## DATA FOR PROCESSING
:::

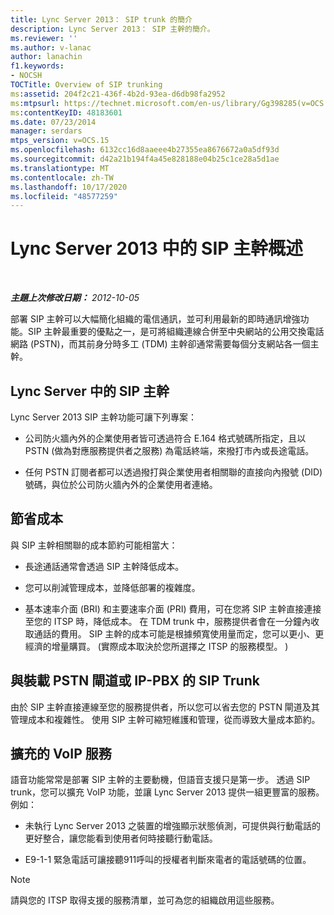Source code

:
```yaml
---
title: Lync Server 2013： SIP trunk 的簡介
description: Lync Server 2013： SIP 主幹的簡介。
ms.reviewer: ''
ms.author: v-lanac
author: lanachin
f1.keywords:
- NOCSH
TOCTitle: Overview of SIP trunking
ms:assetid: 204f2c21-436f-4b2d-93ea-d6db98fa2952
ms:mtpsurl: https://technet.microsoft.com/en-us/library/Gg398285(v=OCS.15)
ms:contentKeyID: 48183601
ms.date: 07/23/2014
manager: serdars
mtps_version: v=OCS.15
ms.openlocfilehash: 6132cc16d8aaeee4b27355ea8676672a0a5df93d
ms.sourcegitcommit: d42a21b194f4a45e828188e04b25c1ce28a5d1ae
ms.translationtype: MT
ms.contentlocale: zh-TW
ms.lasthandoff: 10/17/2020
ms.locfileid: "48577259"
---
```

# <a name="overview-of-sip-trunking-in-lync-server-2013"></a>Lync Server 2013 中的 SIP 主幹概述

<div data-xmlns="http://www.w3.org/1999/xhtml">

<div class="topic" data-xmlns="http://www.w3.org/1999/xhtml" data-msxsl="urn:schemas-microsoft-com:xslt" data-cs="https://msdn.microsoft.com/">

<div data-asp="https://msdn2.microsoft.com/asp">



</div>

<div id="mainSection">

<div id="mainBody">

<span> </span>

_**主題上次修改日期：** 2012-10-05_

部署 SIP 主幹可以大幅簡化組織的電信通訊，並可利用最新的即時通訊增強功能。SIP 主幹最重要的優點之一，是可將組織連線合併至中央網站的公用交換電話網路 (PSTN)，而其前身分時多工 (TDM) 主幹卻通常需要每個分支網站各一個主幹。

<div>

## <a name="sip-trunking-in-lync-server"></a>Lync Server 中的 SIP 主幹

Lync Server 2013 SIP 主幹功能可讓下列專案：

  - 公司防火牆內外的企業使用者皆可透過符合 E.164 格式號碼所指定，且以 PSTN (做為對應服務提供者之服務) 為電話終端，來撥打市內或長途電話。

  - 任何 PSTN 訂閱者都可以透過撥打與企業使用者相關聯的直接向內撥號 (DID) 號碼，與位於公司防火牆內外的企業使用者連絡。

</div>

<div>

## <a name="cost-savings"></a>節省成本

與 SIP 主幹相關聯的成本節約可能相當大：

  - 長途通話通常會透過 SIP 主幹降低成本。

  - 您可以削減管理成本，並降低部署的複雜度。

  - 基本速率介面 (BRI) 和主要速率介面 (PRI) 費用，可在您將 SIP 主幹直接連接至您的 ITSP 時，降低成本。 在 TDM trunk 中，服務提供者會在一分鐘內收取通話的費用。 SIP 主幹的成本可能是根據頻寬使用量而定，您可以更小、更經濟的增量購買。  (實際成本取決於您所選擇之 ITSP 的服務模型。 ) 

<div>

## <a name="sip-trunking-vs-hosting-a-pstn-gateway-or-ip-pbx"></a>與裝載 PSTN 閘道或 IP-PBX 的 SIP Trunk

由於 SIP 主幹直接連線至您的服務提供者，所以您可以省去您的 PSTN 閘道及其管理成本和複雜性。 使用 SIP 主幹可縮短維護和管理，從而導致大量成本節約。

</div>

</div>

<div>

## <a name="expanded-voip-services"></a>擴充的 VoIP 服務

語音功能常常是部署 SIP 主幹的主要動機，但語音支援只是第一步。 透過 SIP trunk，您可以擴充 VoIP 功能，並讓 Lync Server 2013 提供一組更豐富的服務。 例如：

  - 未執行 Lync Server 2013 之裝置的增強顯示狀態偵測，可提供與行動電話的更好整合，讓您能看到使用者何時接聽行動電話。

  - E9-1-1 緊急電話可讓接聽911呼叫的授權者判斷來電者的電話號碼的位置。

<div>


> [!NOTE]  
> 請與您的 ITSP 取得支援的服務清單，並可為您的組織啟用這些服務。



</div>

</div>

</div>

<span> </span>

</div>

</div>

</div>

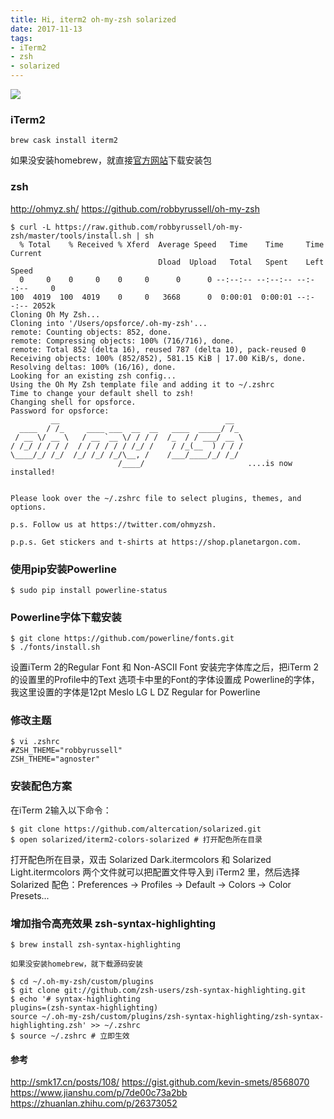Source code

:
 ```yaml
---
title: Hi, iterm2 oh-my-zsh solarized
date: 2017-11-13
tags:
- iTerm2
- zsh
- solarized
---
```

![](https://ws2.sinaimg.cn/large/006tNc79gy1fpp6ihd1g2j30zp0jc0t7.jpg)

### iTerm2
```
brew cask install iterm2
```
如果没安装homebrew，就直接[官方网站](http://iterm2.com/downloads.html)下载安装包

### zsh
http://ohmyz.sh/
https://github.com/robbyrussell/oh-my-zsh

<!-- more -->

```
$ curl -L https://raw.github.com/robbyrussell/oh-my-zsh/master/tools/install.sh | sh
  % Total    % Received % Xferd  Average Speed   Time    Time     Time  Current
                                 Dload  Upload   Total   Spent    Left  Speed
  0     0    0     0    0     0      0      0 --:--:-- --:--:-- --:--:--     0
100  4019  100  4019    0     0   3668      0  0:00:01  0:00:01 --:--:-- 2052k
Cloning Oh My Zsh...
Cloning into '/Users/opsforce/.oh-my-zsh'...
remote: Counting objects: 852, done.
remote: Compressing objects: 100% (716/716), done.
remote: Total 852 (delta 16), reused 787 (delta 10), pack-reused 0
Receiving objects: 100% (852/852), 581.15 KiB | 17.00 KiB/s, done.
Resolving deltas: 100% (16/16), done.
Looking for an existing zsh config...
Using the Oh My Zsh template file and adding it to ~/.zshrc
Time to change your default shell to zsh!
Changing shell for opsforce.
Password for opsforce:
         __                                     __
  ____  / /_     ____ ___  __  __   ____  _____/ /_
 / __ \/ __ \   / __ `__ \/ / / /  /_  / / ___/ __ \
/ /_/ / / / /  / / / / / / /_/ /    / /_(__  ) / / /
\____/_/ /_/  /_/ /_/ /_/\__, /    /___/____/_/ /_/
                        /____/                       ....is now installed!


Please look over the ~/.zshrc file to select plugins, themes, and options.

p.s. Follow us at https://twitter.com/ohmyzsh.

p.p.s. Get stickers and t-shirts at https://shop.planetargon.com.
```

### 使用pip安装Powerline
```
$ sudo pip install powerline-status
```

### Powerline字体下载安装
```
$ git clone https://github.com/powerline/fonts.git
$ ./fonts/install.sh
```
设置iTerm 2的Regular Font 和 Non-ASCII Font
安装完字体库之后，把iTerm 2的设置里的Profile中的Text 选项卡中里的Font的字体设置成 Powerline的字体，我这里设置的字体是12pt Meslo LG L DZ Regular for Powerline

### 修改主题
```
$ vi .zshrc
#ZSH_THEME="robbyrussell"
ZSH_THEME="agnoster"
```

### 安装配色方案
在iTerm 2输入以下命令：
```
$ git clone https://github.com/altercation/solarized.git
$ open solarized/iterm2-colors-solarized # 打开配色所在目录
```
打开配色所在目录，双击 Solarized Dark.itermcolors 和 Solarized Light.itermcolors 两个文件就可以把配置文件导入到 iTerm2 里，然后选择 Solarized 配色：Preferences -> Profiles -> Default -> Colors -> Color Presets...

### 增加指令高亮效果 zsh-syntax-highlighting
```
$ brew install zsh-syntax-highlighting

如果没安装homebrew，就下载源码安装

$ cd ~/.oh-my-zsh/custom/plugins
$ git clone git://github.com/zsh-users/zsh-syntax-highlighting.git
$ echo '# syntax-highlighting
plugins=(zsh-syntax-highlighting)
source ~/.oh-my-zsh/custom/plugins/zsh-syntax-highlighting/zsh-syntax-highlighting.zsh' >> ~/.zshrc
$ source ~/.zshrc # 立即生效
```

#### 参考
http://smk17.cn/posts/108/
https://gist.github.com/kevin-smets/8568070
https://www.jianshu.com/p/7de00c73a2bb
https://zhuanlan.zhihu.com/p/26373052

:::

## EXERCISE
Please report how many lines of the entries above include "custom". Only the number is wanted.

## RESULT
2